TASK DESCRIPTION
Could you restate, exactly and with nothing added, the lines from the start of the data through the line that holds "3. Copy the AMQP", leaving the pictures out?
------------------------------------------------
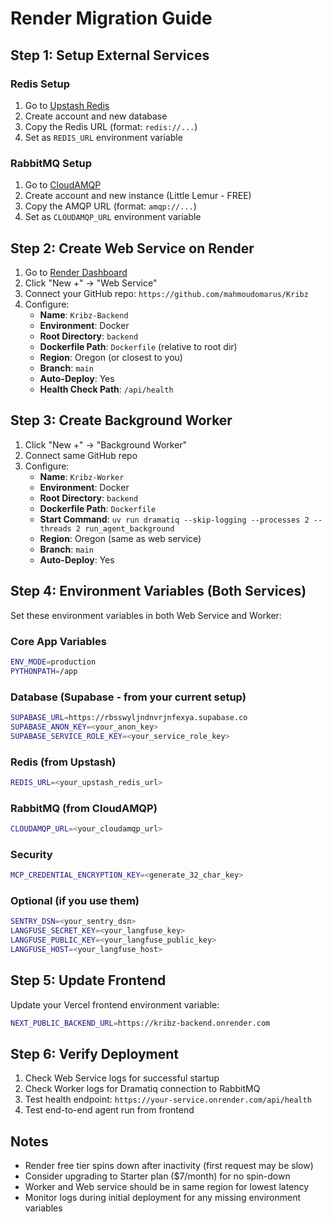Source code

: # Render Migration Guide

## Step 1: Setup External Services

### Redis Setup
1. Go to [Upstash Redis](https://console.upstash.com/)
2. Create account and new database
3. Copy the Redis URL (format: `redis://...`)
4. Set as `REDIS_URL` environment variable

### RabbitMQ Setup  
1. Go to [CloudAMQP](https://www.cloudamqp.com/)
2. Create account and new instance (Little Lemur - FREE)
3. Copy the AMQP URL (format: `amqp://...`)
4. Set as `CLOUDAMQP_URL` environment variable

## Step 2: Create Web Service on Render

1. Go to [Render Dashboard](https://dashboard.render.com)
2. Click "New +" → "Web Service"
3. Connect your GitHub repo: `https://github.com/mahmoudomarus/Kribz`
4. Configure:
   - **Name**: `Kribz-Backend`
   - **Environment**: Docker
   - **Root Directory**: `backend`
   - **Dockerfile Path**: `Dockerfile` (relative to root dir)
   - **Region**: Oregon (or closest to you)
   - **Branch**: `main`
   - **Auto-Deploy**: Yes
   - **Health Check Path**: `/api/health`

## Step 3: Create Background Worker

1. Click "New +" → "Background Worker" 
2. Connect same GitHub repo
3. Configure:
   - **Name**: `Kribz-Worker`
   - **Environment**: Docker  
   - **Root Directory**: `backend`
   - **Dockerfile Path**: `Dockerfile`
   - **Start Command**: `uv run dramatiq --skip-logging --processes 2 --threads 2 run_agent_background`
   - **Region**: Oregon (same as web service)
   - **Branch**: `main`
   - **Auto-Deploy**: Yes

## Step 4: Environment Variables (Both Services)

Set these environment variables in both Web Service and Worker:

### Core App Variables
```bash
ENV_MODE=production
PYTHONPATH=/app
```

### Database (Supabase - from your current setup)
```bash
SUPABASE_URL=https://rbsswyljndnvrjnfexya.supabase.co
SUPABASE_ANON_KEY=<your_anon_key>
SUPABASE_SERVICE_ROLE_KEY=<your_service_role_key>
```

### Redis (from Upstash)
```bash
REDIS_URL=<your_upstash_redis_url>
```

### RabbitMQ (from CloudAMQP)
```bash
CLOUDAMQP_URL=<your_cloudamqp_url>
```

### Security
```bash
MCP_CREDENTIAL_ENCRYPTION_KEY=<generate_32_char_key>
```

### Optional (if you use them)
```bash
SENTRY_DSN=<your_sentry_dsn>
LANGFUSE_SECRET_KEY=<your_langfuse_key>
LANGFUSE_PUBLIC_KEY=<your_langfuse_public_key>
LANGFUSE_HOST=<your_langfuse_host>
```

## Step 5: Update Frontend

Update your Vercel frontend environment variable:
```bash
NEXT_PUBLIC_BACKEND_URL=https://kribz-backend.onrender.com
```

## Step 6: Verify Deployment

1. Check Web Service logs for successful startup
2. Check Worker logs for Dramatiq connection to RabbitMQ  
3. Test health endpoint: `https://your-service.onrender.com/api/health`
4. Test end-to-end agent run from frontend

## Notes

- Render free tier spins down after inactivity (first request may be slow)
- Consider upgrading to Starter plan ($7/month) for no spin-down
- Worker and Web service should be in same region for lowest latency
- Monitor logs during initial deployment for any missing environment variables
------------------------------------------------
SOLUTION TO THIS TASK
Source code

: # Render Migration Guide

## Step 1: Setup External Services

### Redis Setup
1. Go to [Upstash Redis](https://console.upstash.com/)
2. Create account and new database
3. Copy the Redis URL (format: `redis://...`)
4. Set as `REDIS_URL` environment variable

### RabbitMQ Setup  
1. Go to [CloudAMQP](https://www.cloudamqp.com/)
2. Create account and new instance (Little Lemur - FREE)
3. Copy the AMQP URL (format: `amqp://...`)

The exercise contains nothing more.